Is it okay to write integrating both sides with respect to $x$? $$\frac{dy}{dx} = \sin x  \tag1$$
Then we can do $$\int dy = \int (\sin x) dx  \tag2$$
Can you please tell me what should I write between step $(1)$ and $(2)$? Is it okay to write integrating both sides with respect to $x$?

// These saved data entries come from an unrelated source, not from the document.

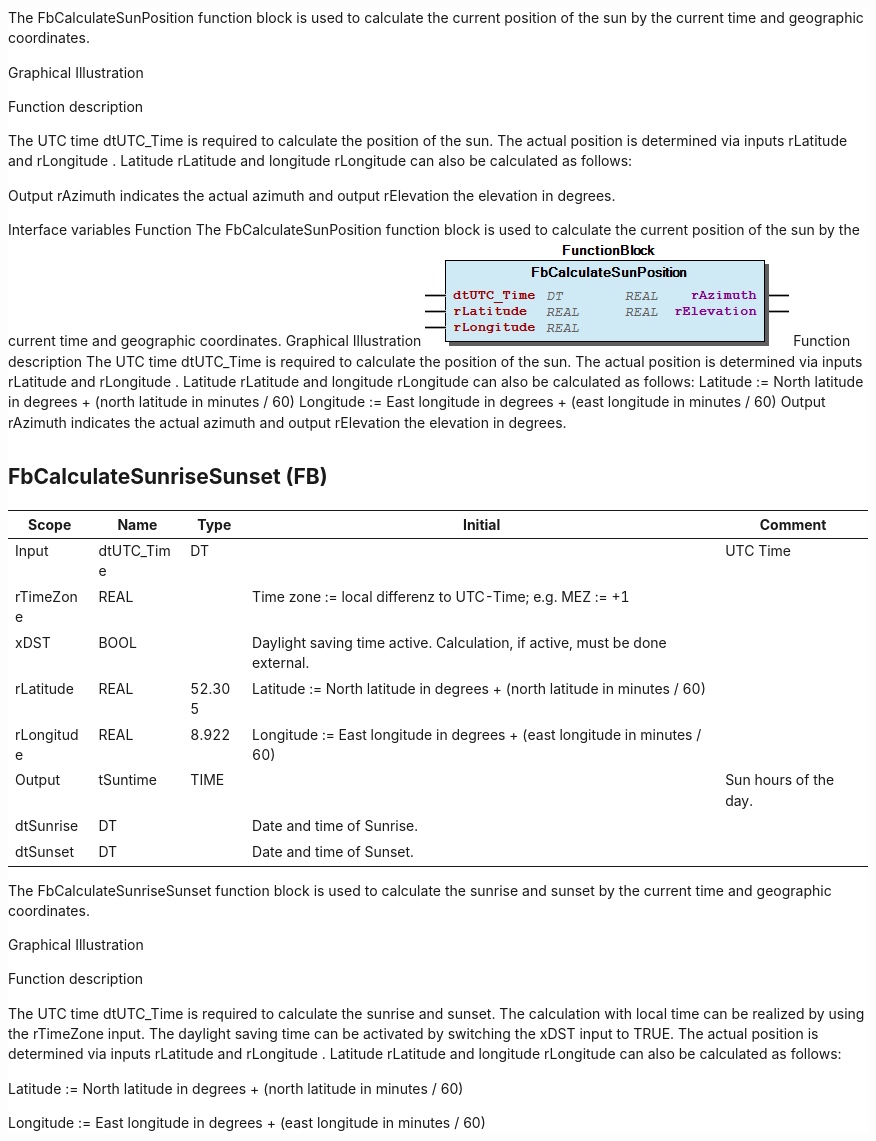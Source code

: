The FbCalculateSunPosition function block is used to calculate the current position of the sun by the current time and geographic coordinates.

Graphical Illustration

Function description

The UTC time dtUTC_Time is required to calculate the position of the sun. The actual position is determined via inputs rLatitude and rLongitude . Latitude rLatitude and longitude rLongitude can also be calculated as follows:

Output rAzimuth indicates the actual azimuth and output rElevation the elevation in degrees.

Interface variables Function The FbCalculateSunPosition function block is used to calculate the current position of the sun by the current time and geographic coordinates. Graphical Illustration ![Image](images/wagoappbuilding_a7a4cc4e.png) Function description The UTC time dtUTC_Time is required to calculate the position of the sun. The actual position is determined via inputs rLatitude and rLongitude . Latitude rLatitude and longitude rLongitude can also be calculated as follows: Latitude := North latitude in degrees + (north latitude in minutes / 60) Longitude := East longitude in degrees + (east longitude in minutes / 60) Output rAzimuth indicates the actual azimuth and output rElevation the elevation in degrees.

## FbCalculateSunriseSunset (FB)


| Scope | Name | Type | Initial | Comment |
| --- | --- | --- | --- | --- |
| Input | dtUTC_Time | DT |  | UTC Time |
| rTimeZone | REAL |  | Time zone := local differenz to UTC-Time; e.g. MEZ := +1 |
| xDST | BOOL |  | Daylight saving time active. Calculation, if active, must be done external. |
| rLatitude | REAL | 52.305 | Latitude := North latitude in degrees + (north latitude in minutes / 60) |
| rLongitude | REAL | 8.922 | Longitude := East longitude in degrees + (east longitude in minutes / 60) |
| Output | tSuntime | TIME |  | Sun hours of the day. |
| dtSunrise | DT |  | Date and time of Sunrise. |
| dtSunset | DT |  | Date and time of Sunset. |

The FbCalculateSunriseSunset function block is used to calculate the sunrise and sunset by the current time and geographic coordinates.

Graphical Illustration

Function description

The UTC time dtUTC_Time is required to calculate the sunrise and sunset. The calculation with local time can be realized by using the rTimeZone input. The daylight saving time can be activated by switching the xDST input to TRUE. The actual position is determined via inputs rLatitude and rLongitude . Latitude rLatitude and longitude rLongitude can also be calculated as follows:

Latitude := North latitude in degrees + (north latitude in minutes / 60)

Longitude := East longitude in degrees + (east longitude in minutes / 60)
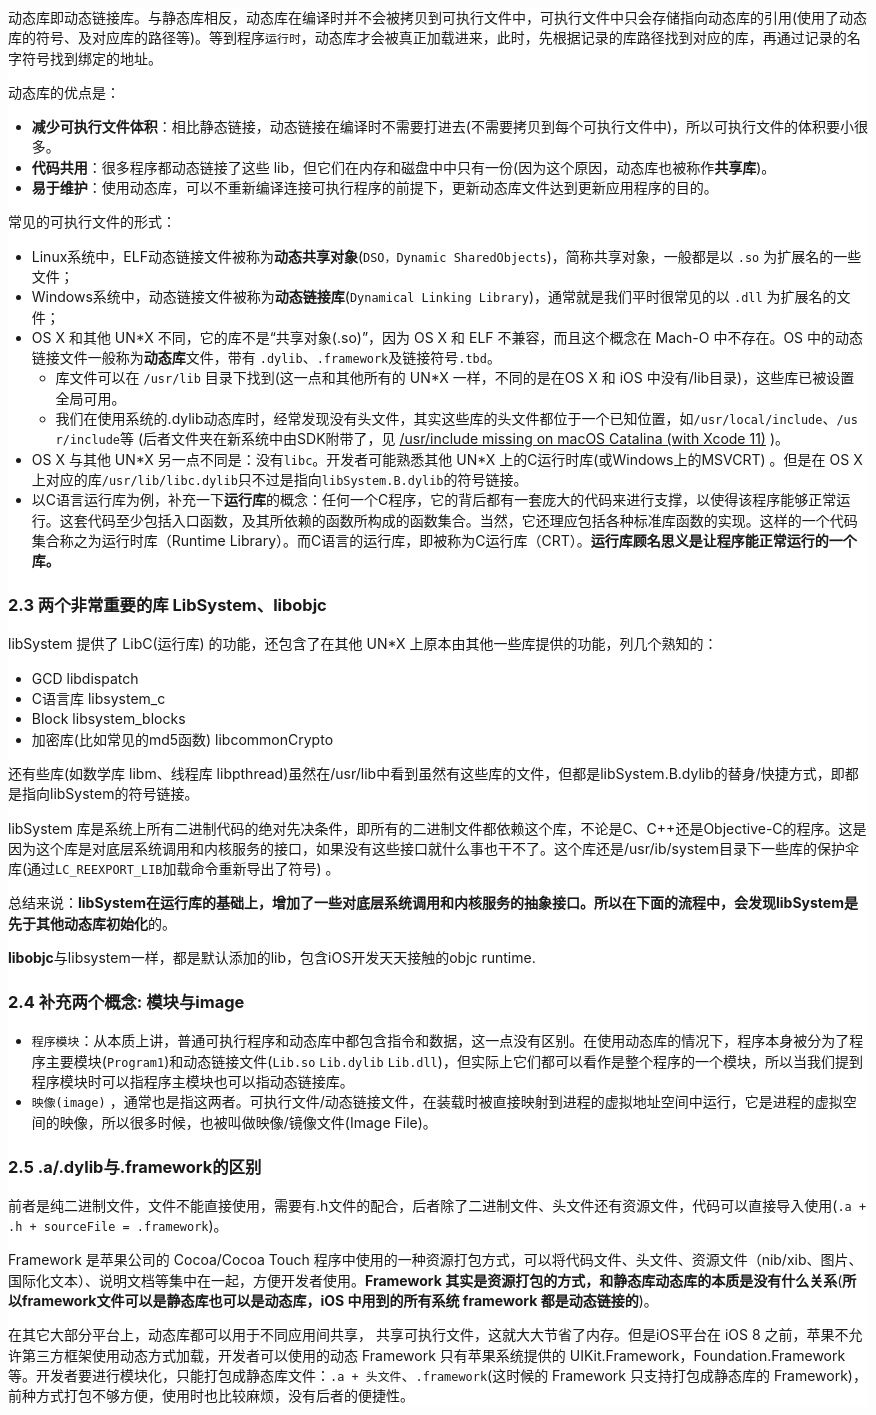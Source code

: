 动态库即动态链接库。与静态库相反，动态库在编译时并不会被拷贝到可执行文件中，可执行文件中只会存储指向动态库的引用(使用了动态库的符号、及对应库的路径等)。等到程序`运行时`，动态库才会被真正加载进来，此时，先根据记录的库路径找到对应的库，再通过记录的名字符号找到绑定的地址。

动态库的优点是：
- **减少可执行文件体积**：相比静态链接，动态链接在编译时不需要打进去(不需要拷贝到每个可执行文件中)，所以可执行文件的体积要小很多。
- **代码共用**：很多程序都动态链接了这些 lib，但它们在内存和磁盘中中只有一份(因为这个原因，动态库也被称作**共享库**)。
- **易于维护**：使用动态库，可以不重新编译连接可执行程序的前提下，更新动态库文件达到更新应用程序的目的。

常见的可执行文件的形式：
- Linux系统中，ELF动态链接文件被称为**动态共享对象**(`DSO，Dynamic SharedObjects`)，简称共享对象，一般都是以 `.so` 为扩展名的一些文件；
- Windows系统中，动态链接文件被称为**动态链接库**(`Dynamical Linking Library`)，通常就是我们平时很常见的以 `.dll` 为扩展名的文件；
- OS X 和其他 UN\*X 不同，它的库不是“共享对象(.so)”，因为 OS X 和 ELF 不兼容，而且这个概念在 Mach-O 中不存在。OS 中的动态链接文件一般称为**动态库**文件，带有 `.dylib`、`.framework`及链接符号`.tbd`。
  - 库文件可以在 `/usr/lib` 目录下找到(这一点和其他所有的 UN*X 一样，不同的是在OS X 和 iOS 中没有/lib目录)，这些库已被设置全局可用。
  - 我们在使用系统的.dylib动态库时，经常发现没有头文件，其实这些库的头文件都位于一个已知位置，如`/usr/local/include`、`/usr/include`等 (后者文件夹在新系统中由SDK附带了，见 [/usr/include missing on macOS Catalina (with Xcode 11)](https://apple.stackexchange.com/questions/372032/usr-include-missing-on-macos-catalina-with-xcode-11) )。
- OS X 与其他 UN\*X 另一点不同是：没有`libc`。开发者可能熟悉其他 UN\*X 上的C运行时库(或Windows上的MSVCRT) 。但是在 OS X 上对应的库`/usr/lib/libc.dylib`只不过是指向`libSystem.B.dylib`的符号链接。
- 以C语言运行库为例，补充一下**运行库**的概念：任何一个C程序，它的背后都有一套庞大的代码来进行支撑，以使得该程序能够正常运行。这套代码至少包括入口函数，及其所依赖的函数所构成的函数集合。当然，它还理应包括各种标准库函数的实现。这样的一个代码集合称之为运行时库（Runtime Library）。而C语言的运行库，即被称为C运行库（CRT）。**运行库顾名思义是让程序能正常运行的一个库。**

### 2.3  两个非常重要的库 LibSystem、libobjc
libSystem 提供了 LibC(运行库) 的功能，还包含了在其他 UN\*X 上原本由其他一些库提供的功能，列几个熟知的：
- GCD libdispatch
- C语言库 libsystem_c
- Block libsystem_blocks
- 加密库(比如常见的md5函数) libcommonCrypto

还有些库(如数学库 libm、线程库 libpthread)虽然在/usr/lib中看到虽然有这些库的文件，但都是libSystem.B.dylib的替身/快捷方式，即都是指向libSystem的符号链接。

libSystem 库是系统上所有二进制代码的绝对先决条件，即所有的二进制文件都依赖这个库，不论是C、C++还是Objective-C的程序。这是因为这个库是对底层系统调用和内核服务的接口，如果没有这些接口就什么事也干不了。这个库还是/usr/ib/system目录下一些库的保护伞库(通过`LC_REEXPORT_LIB`加载命令重新导出了符号) 。

总结来说：**libSystem在运行库的基础上，增加了一些对底层系统调用和内核服务的抽象接口。**所以在下面的流程中，会发现**libSystem是先于其他动态库初始化**的。

**libobjc**与libsystem一样，都是默认添加的lib，包含iOS开发天天接触的objc runtime.

### 2.4 补充两个概念: 模块与image
- `程序模块`：从本质上讲，普通可执行程序和动态库中都包含指令和数据，这一点没有区别。在使用动态库的情况下，程序本身被分为了程序主要模块(`Program1`)和动态链接文件(`Lib.so` `Lib.dylib` `Lib.dll`)，但实际上它们都可以看作是整个程序的一个模块，所以当我们提到程序模块时可以指程序主模块也可以指动态链接库。
- `映像(image)` ，通常也是指这两者。可执行文件/动态链接文件，在装载时被直接映射到进程的虚拟地址空间中运行，它是进程的虚拟空间的映像，所以很多时候，也被叫做映像/镜像文件(Image File)。

### 2.5 .a/.dylib与.framework的区别
前者是纯二进制文件，文件不能直接使用，需要有.h文件的配合，后者除了二进制文件、头文件还有资源文件，代码可以直接导入使用(`.a + .h + sourceFile = .framework`)。

Framework 是苹果公司的 Cocoa/Cocoa Touch 程序中使用的一种资源打包方式，可以将代码文件、头文件、资源文件（nib/xib、图片、国际化文本）、说明文档等集中在一起，方便开发者使用。**Framework 其实是资源打包的方式，和静态库动态库的本质是没有什么关系**(**所以framework文件可以是静态库也可以是动态库，iOS 中用到的所有系统 framework 都是动态链接的**)。

在其它大部分平台上，动态库都可以用于不同应用间共享， 共享可执行文件，这就大大节省了内存。但是iOS平台在 iOS 8 之前，苹果不允许第三方框架使用动态方式加载，开发者可以使用的动态 Framework 只有苹果系统提供的 UIKit.Framework，Foundation.Framework 等。开发者要进行模块化，只能打包成静态库文件：`.a + 头文件`、`.framework`(这时候的 Framework 只支持打包成静态库的 Framework)，前种方式打包不够方便，使用时也比较麻烦，没有后者的便捷性。
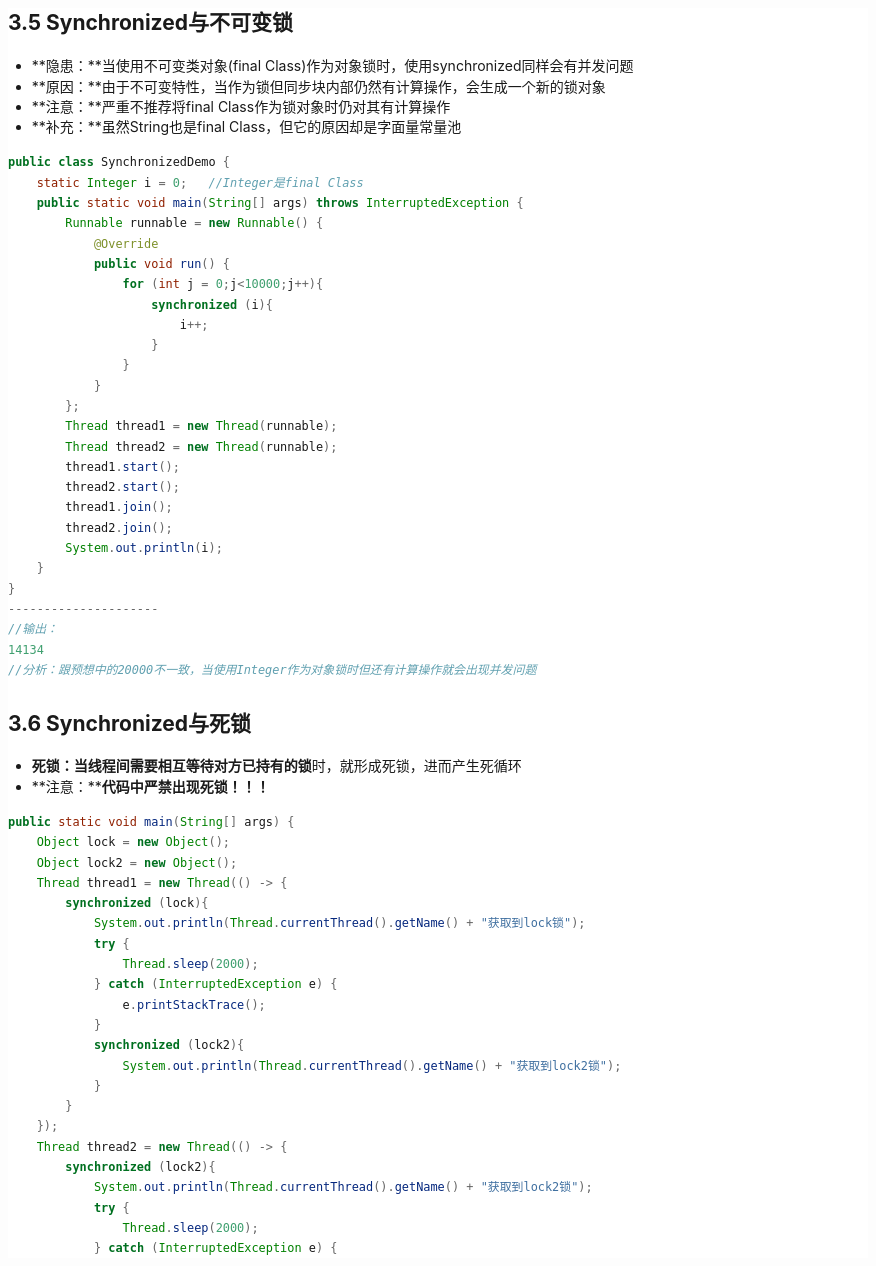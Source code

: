   ## 3.5 Synchronized与不可变锁

  - **隐患：**当使用不可变类对象(final Class)作为对象锁时，使用synchronized同样会有并发问题
  - **原因：**由于不可变特性，当作为锁但同步块内部仍然有计算操作，会生成一个新的锁对象
  - **注意：**严重不推荐将final Class作为锁对象时仍对其有计算操作
  - **补充：**虽然String也是final Class，但它的原因却是字面量常量池

```java
public class SynchronizedDemo {
    static Integer i = 0;   //Integer是final Class
    public static void main(String[] args) throws InterruptedException {
        Runnable runnable = new Runnable() {
            @Override
            public void run() {
                for (int j = 0;j<10000;j++){
                    synchronized (i){
                        i++;
                    }
                }
            }
        };
        Thread thread1 = new Thread(runnable);
        Thread thread2 = new Thread(runnable);
        thread1.start();
        thread2.start();
        thread1.join();
        thread2.join();
        System.out.println(i);
    }
}
---------------------
//输出：
14134
//分析：跟预想中的20000不一致，当使用Integer作为对象锁时但还有计算操作就会出现并发问题
```

## 3.6 Synchronized与死锁

- **死锁：**当线程间需要**相互等待对方已持有的锁**时，就形成死锁，进而产生死循环
- **注意：****代码中严禁出现死锁！！！**

```java
public static void main(String[] args) {
    Object lock = new Object();
    Object lock2 = new Object();
    Thread thread1 = new Thread(() -> {
        synchronized (lock){
            System.out.println(Thread.currentThread().getName() + "获取到lock锁");
            try {
                Thread.sleep(2000);
            } catch (InterruptedException e) {
                e.printStackTrace();
            }
            synchronized (lock2){
                System.out.println(Thread.currentThread().getName() + "获取到lock2锁");
            }
        }
    });
    Thread thread2 = new Thread(() -> {
        synchronized (lock2){
            System.out.println(Thread.currentThread().getName() + "获取到lock2锁");
            try {
                Thread.sleep(2000);
            } catch (InterruptedException e) {
```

Can anyone please help me?
 A: is this what you mean ? 
$$\frac{\mathrm{d}y}{\mathrm{d}x} = \sin x \\
\color {red}{\int} \frac{\mathrm{d}y}{\mathrm{d}x}  \color {red}{dx}= \color {red}{\int}  \sin x  \;\; \color {red}{dx}  \\
 \int \;\mathrm{d}y = \int \sin x \;\mathrm{d}x.$$
A: It is totally fine. You could write it as:
$$\frac{\mathrm{d}y}{\mathrm{d}x} = \sin x \Leftrightarrow \mathrm{d}y = \sin x \;\mathrm{d} x \Rightarrow \int \;\mathrm{d}y = \int \sin x \;\mathrm{d}x.$$
A: It is fine to go from $(1)$ to $(2)$ without showing any work other than stating that you multiplied by $dx$ and then integrated both sides.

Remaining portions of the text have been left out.